Cette fois, près de 40 000 Palestiniens ont été forcés de fuir leurs maisons des camps de réfugiés de Cisjordanie depuis qu’Israël a lancé une attaque massive concentrée sur les camps de Jénine, de Tulkarem et de Nur Shams, près de Tulkarem, ainsi que de Tubas, dans la partie nord de la Cisjordanie occupée.
Ces camps hébergeaient des Palestiniens déplacés de force de leurs villes et villages en Palestine historique dans le sillage de la campagne de nettoyage ethnique menée par les milices sionistes et l’armée israélienne, qui avaient chassé des centaines de milliers de Palestiniens en 1948.
Le haut-commissariat des Nations unies aux droits de l’homme (OHCHR) a déclaré qu’il s’agissait de « niveaux de déplacement massif sans précédent en Palestine occupée depuis des décennies ».
Alors qu’Israël a insisté sur le fait que l’objectif de son offensive militaire était d’écraser la résistance dans les camps, les Palestiniens craignent que leur déplacement forcé ne soit le but réel de l’opération.
Des témoignages rassemblés par l’agence des droits humains incluent des récits de résidents auxquels les forces israéliennes ont dit qu’il ne leur serait plus permis de retourner au camp de réfugiés ou qu’ils devraient l’« oublier ».
L’agence a même dit avoir reçu des photos du camp de Jénine montrant des rues
« venant d’être nivelées au bulldozer et nanties de nouveaux panneaux avec le nom de plusieurs rues en hébreu ».
Il convient de comprendre cela dans un contexte élargi, avec des déclarations et des actions de responsables du gouvernement israélien signalant une poussée vers l’annexion de la Cisjordanie occupée.
« À ce propos, nous répétons que tout transfert forcé à l’intérieur d’un territoire occupé ainsi que toute déportation hors d’un territoire occupé sont strictement interdits et sont considérés comme des crimes par le droit international »,
a ajouté l’agence des droits humains.
Ces Palestiniens déplacés se réfugient avec leurs familles ou amis dans des écoles, des mosquées, des salles de mariage et autres endroits.

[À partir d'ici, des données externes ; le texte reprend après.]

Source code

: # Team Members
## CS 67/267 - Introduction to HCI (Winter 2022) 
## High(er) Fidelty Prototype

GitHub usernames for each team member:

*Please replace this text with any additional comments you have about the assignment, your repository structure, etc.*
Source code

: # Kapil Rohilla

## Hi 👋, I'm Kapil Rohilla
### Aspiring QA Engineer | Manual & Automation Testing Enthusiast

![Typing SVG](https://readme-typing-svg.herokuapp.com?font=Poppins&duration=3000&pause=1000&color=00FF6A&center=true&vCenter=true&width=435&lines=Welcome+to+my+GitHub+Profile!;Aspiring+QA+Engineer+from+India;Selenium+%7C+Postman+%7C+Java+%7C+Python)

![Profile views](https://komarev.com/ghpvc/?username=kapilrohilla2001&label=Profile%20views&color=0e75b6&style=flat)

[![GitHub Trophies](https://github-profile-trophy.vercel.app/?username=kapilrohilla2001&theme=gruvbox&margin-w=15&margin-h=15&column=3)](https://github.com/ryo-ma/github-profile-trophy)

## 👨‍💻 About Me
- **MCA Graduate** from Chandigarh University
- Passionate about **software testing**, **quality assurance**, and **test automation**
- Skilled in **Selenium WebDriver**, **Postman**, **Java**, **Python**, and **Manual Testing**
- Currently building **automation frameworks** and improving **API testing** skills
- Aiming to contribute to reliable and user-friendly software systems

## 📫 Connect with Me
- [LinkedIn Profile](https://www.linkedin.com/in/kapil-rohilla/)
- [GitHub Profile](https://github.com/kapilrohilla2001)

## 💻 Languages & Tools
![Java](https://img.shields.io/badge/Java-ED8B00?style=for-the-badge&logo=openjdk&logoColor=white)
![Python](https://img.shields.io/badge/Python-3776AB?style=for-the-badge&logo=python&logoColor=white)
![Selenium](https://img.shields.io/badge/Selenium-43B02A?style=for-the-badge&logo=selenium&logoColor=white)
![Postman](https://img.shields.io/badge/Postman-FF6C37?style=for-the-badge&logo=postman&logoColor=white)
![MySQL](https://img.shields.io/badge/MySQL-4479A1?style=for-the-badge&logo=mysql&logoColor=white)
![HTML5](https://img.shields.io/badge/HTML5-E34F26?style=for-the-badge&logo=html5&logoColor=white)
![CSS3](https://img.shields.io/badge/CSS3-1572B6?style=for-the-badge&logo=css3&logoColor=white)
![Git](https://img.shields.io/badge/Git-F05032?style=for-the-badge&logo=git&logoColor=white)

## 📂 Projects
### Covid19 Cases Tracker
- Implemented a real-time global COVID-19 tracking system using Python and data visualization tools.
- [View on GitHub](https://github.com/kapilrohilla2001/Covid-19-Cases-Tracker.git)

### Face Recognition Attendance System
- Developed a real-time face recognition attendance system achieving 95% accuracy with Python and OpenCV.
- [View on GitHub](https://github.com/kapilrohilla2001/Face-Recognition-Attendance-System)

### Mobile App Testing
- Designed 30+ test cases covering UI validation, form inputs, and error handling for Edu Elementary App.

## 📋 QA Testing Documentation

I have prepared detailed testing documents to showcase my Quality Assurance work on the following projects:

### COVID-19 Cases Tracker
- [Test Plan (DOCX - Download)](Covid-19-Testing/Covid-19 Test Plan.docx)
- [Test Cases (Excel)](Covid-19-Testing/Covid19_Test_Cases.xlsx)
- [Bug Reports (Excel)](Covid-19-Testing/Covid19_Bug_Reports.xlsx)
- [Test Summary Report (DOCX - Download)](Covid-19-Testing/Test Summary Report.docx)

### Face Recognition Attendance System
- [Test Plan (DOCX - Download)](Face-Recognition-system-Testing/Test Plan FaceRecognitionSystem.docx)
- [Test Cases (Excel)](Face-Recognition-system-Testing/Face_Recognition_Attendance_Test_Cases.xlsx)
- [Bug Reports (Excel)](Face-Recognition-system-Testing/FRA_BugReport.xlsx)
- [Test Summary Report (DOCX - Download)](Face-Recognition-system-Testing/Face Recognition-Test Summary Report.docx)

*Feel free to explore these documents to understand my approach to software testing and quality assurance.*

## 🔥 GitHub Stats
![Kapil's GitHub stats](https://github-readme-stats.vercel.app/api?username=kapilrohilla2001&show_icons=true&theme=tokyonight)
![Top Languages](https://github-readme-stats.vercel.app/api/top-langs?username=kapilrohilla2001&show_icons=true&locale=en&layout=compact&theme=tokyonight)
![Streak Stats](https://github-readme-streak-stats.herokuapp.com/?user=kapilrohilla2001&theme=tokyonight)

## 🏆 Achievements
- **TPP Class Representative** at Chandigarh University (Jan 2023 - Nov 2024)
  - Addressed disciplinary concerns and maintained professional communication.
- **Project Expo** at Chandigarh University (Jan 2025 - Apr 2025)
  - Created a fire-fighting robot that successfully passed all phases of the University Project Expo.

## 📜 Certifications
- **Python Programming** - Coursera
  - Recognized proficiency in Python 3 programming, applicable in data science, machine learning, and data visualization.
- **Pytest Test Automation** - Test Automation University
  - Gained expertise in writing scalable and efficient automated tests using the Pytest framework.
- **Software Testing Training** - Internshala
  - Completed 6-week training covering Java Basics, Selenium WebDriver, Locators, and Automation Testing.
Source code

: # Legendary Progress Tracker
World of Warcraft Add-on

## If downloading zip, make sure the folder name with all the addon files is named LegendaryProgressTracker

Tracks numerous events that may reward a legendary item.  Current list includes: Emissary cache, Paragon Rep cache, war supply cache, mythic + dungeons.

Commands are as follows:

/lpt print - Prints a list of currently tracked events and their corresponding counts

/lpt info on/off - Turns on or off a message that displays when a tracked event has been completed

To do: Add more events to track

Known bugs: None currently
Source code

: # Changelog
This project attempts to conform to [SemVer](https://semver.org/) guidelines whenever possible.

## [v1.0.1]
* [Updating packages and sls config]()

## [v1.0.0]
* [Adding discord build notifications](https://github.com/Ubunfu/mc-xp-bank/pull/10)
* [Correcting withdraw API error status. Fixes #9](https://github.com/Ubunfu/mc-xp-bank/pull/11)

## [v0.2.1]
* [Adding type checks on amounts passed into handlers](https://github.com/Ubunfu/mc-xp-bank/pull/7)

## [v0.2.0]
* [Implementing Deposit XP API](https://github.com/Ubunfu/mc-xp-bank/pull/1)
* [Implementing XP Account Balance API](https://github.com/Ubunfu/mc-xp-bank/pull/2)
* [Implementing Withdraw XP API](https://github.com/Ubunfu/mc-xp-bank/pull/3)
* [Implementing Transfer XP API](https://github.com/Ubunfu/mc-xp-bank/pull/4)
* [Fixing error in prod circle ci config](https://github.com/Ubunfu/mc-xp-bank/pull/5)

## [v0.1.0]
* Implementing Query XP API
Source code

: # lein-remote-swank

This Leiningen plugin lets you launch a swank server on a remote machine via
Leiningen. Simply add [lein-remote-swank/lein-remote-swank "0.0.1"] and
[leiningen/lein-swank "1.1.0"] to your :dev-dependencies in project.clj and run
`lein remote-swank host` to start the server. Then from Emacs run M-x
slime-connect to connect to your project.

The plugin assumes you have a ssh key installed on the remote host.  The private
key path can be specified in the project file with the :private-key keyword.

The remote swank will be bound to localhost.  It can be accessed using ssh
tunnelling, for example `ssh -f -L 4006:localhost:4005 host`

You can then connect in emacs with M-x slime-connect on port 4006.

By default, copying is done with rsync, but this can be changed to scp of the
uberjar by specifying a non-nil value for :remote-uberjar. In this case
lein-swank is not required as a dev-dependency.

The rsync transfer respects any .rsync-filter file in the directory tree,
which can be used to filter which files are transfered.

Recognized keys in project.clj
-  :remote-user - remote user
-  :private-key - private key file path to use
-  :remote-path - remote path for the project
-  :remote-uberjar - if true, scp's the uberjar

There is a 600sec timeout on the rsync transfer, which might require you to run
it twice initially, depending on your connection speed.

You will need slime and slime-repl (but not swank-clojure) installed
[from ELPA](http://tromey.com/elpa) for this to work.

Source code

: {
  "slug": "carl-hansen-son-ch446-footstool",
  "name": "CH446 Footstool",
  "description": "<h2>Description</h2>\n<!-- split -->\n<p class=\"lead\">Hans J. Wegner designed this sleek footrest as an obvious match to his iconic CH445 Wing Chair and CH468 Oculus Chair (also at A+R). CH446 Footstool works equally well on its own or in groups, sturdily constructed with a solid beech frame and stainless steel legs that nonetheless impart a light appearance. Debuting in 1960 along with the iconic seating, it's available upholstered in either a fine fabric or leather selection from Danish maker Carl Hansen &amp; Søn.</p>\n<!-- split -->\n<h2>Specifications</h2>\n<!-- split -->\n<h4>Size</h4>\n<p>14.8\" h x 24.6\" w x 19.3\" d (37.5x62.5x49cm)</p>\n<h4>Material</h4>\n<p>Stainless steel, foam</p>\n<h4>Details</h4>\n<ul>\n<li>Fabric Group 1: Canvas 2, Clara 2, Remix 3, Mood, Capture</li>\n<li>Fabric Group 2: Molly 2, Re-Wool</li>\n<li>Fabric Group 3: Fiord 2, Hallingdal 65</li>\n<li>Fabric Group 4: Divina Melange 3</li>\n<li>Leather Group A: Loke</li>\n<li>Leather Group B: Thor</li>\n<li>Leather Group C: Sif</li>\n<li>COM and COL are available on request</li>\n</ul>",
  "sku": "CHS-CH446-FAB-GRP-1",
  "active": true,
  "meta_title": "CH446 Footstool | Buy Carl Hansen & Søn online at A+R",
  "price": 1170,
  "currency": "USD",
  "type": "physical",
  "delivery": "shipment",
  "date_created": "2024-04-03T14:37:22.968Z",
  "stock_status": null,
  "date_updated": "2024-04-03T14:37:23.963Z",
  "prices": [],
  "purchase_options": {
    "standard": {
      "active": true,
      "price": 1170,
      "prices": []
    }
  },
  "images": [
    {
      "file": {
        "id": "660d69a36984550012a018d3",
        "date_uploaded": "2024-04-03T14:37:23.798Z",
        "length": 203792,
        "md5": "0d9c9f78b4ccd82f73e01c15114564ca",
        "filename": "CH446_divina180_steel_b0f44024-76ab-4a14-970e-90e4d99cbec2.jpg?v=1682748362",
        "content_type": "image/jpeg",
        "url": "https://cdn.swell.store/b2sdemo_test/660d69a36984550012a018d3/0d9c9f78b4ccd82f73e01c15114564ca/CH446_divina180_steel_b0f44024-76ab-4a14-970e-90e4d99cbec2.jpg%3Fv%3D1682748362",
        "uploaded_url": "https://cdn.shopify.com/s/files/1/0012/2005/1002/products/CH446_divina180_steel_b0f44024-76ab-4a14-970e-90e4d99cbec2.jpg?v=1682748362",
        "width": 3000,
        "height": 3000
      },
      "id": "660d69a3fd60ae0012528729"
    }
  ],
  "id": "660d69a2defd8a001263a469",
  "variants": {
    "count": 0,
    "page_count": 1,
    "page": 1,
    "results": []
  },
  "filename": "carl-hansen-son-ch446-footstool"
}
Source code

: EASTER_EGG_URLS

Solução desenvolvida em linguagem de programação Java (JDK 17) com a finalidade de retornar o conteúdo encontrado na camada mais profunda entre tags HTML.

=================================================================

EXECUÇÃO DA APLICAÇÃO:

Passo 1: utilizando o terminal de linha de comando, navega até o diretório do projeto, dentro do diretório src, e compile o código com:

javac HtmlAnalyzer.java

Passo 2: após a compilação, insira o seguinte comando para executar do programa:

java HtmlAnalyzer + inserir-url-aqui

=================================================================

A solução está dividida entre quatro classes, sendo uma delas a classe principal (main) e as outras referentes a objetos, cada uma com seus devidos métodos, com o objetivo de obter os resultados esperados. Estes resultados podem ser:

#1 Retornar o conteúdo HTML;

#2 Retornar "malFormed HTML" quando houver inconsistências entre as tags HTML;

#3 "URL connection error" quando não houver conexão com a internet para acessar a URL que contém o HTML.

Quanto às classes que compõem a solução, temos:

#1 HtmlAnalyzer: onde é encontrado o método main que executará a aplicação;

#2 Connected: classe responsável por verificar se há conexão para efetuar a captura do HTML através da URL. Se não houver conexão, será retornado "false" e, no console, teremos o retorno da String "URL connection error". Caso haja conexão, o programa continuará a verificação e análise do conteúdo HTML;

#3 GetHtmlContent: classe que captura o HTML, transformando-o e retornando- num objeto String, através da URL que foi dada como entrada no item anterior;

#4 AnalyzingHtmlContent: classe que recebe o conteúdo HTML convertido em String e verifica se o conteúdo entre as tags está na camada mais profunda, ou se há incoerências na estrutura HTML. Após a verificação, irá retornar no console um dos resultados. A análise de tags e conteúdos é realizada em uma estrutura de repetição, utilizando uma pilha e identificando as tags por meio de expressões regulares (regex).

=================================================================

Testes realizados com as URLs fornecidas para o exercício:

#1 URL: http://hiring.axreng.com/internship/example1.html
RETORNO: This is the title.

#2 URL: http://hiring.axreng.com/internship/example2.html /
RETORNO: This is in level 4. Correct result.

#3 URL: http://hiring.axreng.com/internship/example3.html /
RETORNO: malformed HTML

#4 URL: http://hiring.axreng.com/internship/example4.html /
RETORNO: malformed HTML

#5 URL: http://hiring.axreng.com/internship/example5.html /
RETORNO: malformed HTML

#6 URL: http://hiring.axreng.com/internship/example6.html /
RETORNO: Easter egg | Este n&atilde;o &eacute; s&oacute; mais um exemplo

Alors qu’une infime fraction – 3 000 sur 40 000 – a regagné ses foyers, la plupart sont restés déplacés depuis plus de trois semaines. Ce déplacement surpasse celui d’une autre offensive israélienne lors de la Seconde Intifada en 2002, rapporte The New York Times, citant quatre experts restés anonymes.
Les destructions
Même si les Palestiniens pouvaient rentrer chez eux, ils découvriraient les destructions extensives provoquées par Israël dans leurs communautés et camps de réfugiés.
Les dégâts étaient déjà passablement importants avant le début de ce qu’Israël appelle son opération « Muraille de fer », le 21 janvier.
Entre octobre 2023 et octobre 2024, il y a eu pour 16 millions de USD de dégâts et de destruction dans le secteur du logement en Cisjordanie occupée, selon un rapport d’évaluation commun des Nations unies, de l’Union européenne et de l’Organisation de la Banque mondiale.
À peine 61 pour 100 des centres de santé des gouvernorats ayant fait l’objet d’une évaluation étaient pleinement opérationnels.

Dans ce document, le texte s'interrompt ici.